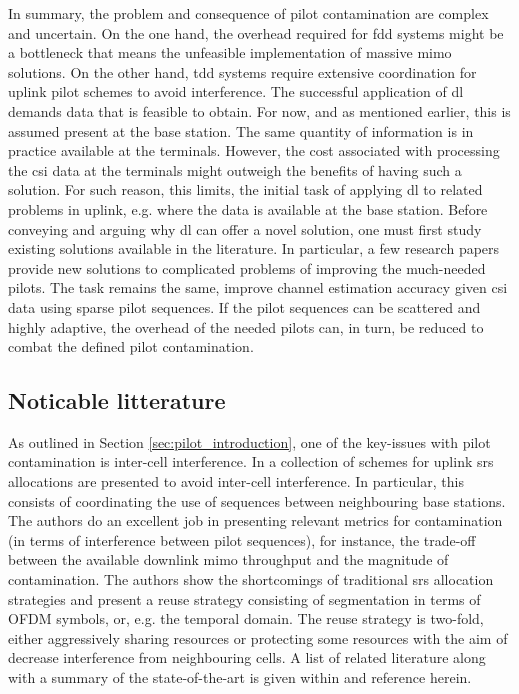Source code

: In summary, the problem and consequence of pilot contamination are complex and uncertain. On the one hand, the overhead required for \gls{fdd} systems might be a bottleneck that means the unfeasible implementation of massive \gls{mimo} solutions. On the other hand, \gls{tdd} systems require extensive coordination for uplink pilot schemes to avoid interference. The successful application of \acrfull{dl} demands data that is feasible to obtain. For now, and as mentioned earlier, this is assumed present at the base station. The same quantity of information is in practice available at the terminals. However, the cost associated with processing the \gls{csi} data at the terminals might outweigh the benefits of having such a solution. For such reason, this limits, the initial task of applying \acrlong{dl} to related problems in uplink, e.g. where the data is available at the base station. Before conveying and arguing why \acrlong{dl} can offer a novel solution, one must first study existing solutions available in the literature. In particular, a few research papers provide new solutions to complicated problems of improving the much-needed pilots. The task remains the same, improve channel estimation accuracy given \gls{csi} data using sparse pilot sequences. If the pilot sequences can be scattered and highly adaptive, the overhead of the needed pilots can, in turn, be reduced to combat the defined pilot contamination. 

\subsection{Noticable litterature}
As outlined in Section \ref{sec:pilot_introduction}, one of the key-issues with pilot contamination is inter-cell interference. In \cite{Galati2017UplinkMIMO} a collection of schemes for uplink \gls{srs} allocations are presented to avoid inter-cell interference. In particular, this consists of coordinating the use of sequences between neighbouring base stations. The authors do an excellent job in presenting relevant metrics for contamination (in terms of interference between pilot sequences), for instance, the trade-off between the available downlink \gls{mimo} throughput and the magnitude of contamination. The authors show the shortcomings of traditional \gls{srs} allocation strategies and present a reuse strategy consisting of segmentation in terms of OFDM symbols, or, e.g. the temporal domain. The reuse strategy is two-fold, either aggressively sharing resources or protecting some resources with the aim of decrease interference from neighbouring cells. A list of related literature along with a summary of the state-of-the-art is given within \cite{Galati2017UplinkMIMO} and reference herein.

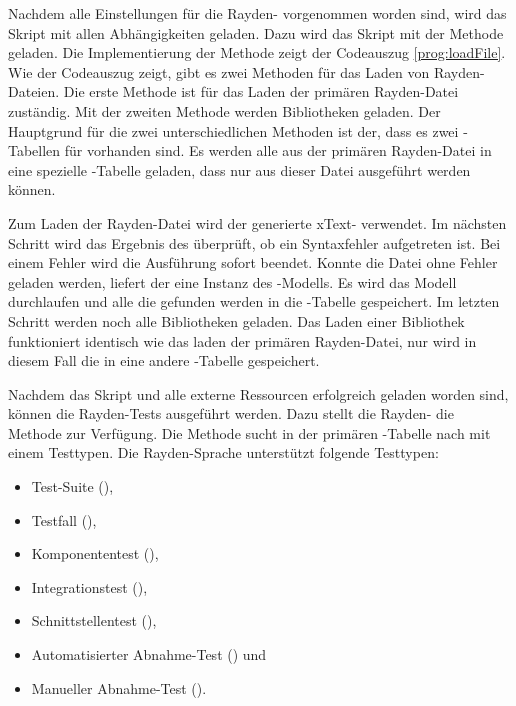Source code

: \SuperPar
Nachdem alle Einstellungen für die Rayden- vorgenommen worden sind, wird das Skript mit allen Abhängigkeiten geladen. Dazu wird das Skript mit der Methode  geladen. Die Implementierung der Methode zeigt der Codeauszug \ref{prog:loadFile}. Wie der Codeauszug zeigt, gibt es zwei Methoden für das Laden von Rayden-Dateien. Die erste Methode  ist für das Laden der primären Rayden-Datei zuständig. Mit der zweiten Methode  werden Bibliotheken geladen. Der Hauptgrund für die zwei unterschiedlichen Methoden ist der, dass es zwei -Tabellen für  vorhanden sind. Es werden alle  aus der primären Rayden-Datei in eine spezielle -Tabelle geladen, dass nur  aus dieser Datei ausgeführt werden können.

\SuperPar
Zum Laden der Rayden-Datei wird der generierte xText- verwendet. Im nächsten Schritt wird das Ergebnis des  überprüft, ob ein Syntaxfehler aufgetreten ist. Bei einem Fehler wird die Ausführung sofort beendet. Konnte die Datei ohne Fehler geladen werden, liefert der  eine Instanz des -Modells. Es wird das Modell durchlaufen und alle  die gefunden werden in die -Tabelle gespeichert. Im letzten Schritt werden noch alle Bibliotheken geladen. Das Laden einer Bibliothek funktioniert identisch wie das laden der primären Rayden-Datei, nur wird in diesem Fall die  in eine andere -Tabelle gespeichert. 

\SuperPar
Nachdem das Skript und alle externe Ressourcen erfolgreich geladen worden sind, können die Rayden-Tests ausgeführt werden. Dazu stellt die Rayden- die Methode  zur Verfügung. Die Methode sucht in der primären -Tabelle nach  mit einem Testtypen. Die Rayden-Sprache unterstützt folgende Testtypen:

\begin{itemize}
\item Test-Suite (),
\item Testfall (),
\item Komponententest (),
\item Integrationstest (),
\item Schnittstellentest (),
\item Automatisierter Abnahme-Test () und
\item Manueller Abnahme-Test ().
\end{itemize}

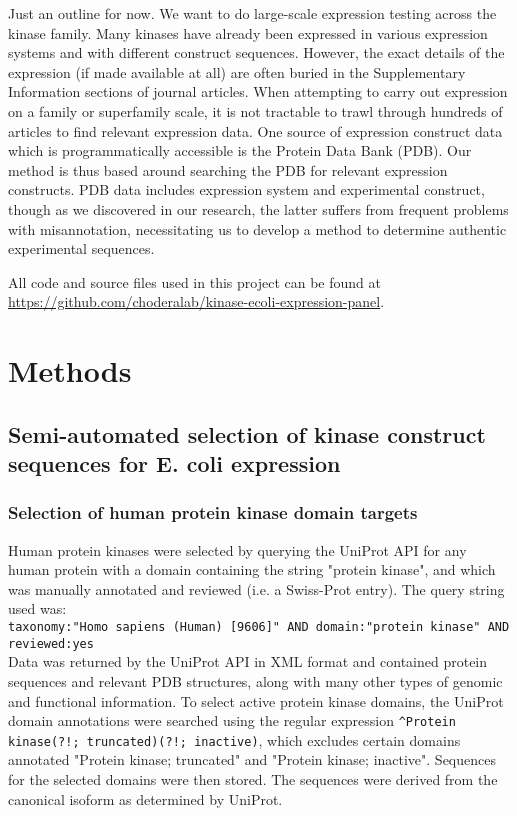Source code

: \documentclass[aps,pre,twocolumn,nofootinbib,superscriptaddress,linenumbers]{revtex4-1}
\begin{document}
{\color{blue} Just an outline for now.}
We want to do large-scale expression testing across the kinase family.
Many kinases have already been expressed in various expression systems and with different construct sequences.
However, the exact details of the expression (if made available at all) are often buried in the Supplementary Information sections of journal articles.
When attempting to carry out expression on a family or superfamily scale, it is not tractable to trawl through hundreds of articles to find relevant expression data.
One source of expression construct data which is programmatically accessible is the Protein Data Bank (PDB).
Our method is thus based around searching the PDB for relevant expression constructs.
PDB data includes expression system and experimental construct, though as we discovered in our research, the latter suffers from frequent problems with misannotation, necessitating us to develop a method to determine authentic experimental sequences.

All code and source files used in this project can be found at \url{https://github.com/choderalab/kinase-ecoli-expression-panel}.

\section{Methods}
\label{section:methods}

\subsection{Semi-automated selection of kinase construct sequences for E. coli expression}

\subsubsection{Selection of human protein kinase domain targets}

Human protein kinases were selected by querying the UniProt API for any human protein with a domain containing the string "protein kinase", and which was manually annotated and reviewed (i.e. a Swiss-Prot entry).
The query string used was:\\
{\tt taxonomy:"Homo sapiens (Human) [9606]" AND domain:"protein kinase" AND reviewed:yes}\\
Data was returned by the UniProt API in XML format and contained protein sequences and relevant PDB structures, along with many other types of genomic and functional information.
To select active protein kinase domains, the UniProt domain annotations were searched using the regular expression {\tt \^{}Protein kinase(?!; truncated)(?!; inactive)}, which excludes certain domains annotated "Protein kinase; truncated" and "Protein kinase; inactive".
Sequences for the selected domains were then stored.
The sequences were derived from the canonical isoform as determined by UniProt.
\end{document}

## PROBLEM DETAILS
Copy each line above where the string "which" occurs.

## SOLUTION
One source of expression construct data which is programmatically accessible is the Protein Data Bank (PDB).
Human protein kinases were selected by querying the UniProt API for any human protein with a domain containing the string "protein kinase", and which was manually annotated and reviewed (i.e. a Swiss-Prot entry).
To select active protein kinase domains, the UniProt domain annotations were searched using the regular expression {\tt \^{}Protein kinase(?!; truncated)(?!; inactive)}, which excludes certain domains annotated "Protein kinase; truncated" and "Protein kinase; inactive".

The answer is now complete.